There are several reasons why this is not a silver bullet: the partnership was designed to offset Tapestry’s Scope 1 emissions, but the majority of fashion’s emissions lie in Scope 3. Likewise, carbon removal is a nascent and relatively controversial approach to offsetting carbon emissions, and carbon offsetting itself is generally considered a last resort.
But it’s still rare progress for a US fashion company in the current climate. And the reason Tapestry is able to make investments like this is because Duran and his team have doubled down on the business case for sustainability, he explains. It’s a complex process, and every brand seems to have a different approach. Tapestry’s is focused on figuring out how to quantify climate risks, presenting the cost of inaction — the subject of a recent Apparel Impact Institute report — and positioning sustainability as central to both present and future business resilience. Here’s how they did it.
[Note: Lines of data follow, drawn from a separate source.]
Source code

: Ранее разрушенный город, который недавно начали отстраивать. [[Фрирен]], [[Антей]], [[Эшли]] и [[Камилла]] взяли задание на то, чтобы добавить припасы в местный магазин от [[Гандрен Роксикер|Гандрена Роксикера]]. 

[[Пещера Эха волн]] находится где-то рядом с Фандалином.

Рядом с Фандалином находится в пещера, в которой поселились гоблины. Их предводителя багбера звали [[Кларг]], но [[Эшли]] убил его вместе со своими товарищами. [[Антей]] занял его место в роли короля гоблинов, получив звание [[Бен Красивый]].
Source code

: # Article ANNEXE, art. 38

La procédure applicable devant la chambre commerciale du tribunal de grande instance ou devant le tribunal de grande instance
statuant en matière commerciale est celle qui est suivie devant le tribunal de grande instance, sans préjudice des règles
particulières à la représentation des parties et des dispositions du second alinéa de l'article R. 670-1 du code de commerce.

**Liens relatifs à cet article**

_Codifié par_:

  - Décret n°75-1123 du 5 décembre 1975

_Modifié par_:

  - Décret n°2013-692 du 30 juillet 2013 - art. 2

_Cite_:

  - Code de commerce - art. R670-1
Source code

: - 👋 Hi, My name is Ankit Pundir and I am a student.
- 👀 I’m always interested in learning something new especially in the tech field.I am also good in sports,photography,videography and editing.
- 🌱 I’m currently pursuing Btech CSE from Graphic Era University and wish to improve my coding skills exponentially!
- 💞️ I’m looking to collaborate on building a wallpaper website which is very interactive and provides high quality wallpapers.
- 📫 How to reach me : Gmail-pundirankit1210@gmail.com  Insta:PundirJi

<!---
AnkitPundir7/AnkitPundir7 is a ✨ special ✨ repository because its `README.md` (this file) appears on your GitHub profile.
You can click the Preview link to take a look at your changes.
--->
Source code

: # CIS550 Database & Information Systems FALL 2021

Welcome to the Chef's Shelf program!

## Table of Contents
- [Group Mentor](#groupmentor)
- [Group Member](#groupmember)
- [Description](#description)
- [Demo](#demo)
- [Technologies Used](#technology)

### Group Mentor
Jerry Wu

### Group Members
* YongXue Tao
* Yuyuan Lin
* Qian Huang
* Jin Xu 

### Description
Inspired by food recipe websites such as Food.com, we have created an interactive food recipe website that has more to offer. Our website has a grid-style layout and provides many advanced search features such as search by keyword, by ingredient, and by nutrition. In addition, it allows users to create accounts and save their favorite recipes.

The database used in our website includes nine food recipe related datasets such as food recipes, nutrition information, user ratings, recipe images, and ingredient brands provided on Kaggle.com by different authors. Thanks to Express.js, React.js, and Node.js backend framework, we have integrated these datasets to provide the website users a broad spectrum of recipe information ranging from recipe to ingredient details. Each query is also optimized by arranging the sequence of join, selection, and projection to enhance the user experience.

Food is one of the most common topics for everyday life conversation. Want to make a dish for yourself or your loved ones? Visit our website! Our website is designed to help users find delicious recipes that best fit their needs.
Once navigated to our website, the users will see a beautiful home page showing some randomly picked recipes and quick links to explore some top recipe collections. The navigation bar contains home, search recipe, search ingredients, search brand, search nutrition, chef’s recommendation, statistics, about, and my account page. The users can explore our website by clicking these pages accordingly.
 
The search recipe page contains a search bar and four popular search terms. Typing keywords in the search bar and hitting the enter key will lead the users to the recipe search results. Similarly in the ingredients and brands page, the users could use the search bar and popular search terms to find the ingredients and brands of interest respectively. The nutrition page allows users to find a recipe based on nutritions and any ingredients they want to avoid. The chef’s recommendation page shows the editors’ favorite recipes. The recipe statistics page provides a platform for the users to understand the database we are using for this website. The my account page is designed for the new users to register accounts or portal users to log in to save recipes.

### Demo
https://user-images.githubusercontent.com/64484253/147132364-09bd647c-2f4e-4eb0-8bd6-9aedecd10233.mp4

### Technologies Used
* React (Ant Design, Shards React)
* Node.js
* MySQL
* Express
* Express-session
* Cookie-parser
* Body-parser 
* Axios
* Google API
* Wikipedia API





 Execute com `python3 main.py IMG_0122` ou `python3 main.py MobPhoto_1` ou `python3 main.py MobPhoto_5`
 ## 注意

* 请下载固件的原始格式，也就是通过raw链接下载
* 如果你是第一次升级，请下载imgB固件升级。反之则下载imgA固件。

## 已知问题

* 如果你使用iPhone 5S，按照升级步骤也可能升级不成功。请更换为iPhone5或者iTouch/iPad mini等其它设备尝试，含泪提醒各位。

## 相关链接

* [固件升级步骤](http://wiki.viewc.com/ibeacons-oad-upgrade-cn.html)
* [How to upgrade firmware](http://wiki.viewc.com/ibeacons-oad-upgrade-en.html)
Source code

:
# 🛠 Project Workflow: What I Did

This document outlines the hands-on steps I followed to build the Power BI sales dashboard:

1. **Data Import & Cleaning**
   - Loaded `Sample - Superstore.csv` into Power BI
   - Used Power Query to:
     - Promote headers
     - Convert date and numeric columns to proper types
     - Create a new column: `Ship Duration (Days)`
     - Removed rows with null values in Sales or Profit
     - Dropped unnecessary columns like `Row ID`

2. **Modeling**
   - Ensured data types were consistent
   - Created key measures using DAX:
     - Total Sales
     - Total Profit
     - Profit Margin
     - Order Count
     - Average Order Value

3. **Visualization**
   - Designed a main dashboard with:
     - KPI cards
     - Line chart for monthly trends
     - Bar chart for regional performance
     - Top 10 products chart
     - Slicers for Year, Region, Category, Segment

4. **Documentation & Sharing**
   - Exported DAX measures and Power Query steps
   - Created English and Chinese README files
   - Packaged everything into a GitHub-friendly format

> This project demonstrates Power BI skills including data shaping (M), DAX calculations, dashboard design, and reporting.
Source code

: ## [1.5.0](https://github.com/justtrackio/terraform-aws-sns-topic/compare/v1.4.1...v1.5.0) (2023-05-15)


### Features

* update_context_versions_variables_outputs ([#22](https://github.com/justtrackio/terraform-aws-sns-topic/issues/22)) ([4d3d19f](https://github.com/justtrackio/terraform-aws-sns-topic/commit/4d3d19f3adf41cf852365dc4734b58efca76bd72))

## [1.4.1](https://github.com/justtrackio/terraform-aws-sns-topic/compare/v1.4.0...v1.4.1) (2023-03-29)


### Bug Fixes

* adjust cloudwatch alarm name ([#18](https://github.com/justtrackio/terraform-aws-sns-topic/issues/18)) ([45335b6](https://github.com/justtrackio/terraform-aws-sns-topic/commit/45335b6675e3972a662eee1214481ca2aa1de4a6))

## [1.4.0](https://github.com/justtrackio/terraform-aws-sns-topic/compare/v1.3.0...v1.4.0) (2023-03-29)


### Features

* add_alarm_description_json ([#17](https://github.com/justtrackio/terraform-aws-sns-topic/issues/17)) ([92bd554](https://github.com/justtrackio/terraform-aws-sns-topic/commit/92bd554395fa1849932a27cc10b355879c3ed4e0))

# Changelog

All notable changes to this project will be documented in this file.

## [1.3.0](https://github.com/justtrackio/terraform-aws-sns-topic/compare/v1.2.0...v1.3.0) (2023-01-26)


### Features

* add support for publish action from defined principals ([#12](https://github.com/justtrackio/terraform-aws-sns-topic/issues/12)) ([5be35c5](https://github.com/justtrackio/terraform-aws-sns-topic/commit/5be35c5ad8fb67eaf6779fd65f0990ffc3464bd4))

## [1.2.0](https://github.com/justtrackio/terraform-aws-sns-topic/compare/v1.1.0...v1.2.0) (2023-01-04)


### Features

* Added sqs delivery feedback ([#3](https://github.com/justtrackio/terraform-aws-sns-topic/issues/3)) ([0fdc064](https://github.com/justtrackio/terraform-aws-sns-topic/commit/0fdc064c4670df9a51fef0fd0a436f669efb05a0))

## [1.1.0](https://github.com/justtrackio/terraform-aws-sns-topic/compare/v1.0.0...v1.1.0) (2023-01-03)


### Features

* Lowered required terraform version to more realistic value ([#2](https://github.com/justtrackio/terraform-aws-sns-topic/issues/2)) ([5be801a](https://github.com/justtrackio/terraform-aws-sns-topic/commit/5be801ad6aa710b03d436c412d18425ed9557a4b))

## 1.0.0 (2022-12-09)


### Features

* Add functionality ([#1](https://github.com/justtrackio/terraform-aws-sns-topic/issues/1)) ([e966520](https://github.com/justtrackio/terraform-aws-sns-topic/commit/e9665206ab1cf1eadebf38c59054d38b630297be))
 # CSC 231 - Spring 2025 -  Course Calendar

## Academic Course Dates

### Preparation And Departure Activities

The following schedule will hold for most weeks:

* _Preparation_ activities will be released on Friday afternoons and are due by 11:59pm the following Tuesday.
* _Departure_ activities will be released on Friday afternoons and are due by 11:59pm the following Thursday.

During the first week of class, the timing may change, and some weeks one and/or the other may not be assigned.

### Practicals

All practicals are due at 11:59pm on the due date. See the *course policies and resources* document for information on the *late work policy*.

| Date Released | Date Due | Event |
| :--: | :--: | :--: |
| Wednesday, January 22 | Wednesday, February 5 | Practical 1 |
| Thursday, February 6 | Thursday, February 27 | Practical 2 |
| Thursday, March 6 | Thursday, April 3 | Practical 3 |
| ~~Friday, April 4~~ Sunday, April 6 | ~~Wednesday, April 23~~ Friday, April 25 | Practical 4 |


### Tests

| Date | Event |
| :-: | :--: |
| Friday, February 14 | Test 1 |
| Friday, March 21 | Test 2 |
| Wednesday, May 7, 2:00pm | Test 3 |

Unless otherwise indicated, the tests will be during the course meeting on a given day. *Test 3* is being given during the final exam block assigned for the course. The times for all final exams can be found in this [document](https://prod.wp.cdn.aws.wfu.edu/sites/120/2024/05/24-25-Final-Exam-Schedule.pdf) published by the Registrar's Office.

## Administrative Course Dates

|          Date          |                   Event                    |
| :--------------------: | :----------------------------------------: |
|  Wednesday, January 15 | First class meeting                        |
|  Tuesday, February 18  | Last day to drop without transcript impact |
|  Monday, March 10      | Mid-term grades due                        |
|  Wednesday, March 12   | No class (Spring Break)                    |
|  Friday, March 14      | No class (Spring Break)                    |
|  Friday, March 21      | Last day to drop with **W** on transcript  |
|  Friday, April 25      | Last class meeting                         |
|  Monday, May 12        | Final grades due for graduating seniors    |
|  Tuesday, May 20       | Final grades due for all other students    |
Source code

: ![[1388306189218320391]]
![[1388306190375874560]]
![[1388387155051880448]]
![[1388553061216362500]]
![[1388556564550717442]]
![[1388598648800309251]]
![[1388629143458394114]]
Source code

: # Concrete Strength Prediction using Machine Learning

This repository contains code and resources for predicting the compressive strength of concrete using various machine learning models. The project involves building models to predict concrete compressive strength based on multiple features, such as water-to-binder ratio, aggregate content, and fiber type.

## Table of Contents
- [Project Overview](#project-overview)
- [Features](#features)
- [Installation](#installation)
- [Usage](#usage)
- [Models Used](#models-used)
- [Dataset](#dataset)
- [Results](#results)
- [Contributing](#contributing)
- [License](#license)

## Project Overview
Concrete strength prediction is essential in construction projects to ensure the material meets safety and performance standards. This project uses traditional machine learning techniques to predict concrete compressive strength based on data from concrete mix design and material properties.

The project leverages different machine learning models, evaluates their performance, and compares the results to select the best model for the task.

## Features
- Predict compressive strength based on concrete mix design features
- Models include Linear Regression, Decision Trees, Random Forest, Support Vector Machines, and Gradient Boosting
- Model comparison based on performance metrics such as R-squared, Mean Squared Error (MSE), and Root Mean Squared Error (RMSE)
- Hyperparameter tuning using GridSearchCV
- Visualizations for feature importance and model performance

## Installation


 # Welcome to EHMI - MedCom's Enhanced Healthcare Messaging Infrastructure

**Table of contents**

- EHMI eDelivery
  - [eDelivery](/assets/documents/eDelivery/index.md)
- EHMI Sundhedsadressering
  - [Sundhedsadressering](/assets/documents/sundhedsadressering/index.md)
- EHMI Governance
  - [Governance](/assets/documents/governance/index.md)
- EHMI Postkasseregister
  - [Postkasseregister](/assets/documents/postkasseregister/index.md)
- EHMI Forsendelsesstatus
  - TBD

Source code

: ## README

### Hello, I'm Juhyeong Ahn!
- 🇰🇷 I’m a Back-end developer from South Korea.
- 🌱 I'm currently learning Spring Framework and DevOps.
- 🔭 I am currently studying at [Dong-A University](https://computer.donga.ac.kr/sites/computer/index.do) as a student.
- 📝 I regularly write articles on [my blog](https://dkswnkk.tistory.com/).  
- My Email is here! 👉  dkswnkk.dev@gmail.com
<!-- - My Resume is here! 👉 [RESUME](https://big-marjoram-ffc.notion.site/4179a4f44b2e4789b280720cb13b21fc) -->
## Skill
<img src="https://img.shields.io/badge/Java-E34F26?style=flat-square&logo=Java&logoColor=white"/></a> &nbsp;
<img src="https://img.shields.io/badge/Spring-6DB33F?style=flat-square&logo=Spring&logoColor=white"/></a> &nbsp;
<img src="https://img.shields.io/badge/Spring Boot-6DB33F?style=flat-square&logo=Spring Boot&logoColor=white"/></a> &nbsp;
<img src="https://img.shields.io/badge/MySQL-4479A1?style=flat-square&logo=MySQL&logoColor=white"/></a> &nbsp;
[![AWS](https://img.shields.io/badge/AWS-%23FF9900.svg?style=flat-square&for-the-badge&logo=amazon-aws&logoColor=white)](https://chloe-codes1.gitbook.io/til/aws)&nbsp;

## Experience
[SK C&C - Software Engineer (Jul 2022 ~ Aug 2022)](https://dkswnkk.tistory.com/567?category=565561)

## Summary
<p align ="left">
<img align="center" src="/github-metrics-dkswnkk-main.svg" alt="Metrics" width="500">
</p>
The Tapestry Foundation has a multi-year partnership with World Wildlife Fund (WWF), worth $3 million, which is designed to advance more sustainable leather production and biodiversity protection. This includes projects that prevent deforestation, restore degraded landscapes and create sustainable livelihoods for local communities, addressing key climate risks identified in the scenario analysis.Photos: Silas Ismael / WWF Brazil
Mapping climate risks
In 2022, Duran’s team completed its first climate risk scenario analysis — a technical name for a dynamic process, designed to help Tapestry understand how climate change will impact its business moving forward. It’s a multi-year undertaking, the accuracy of which has evolved over time.
For the second iteration, completed at the end of 2025, Duran’s team focused on two different types of risk: physical risks and transition risks. “The physical risks are generally a little more straightforward,” he explains. “We identify around 250 sites across the organization, from corporate offices and retail stores to fulfilment centers and suppliers across Tier 1 and Tier 2. We’re looking for risks like the potential for flooding or droughts and extreme heat, and how those issues might impact the organization in the long run.”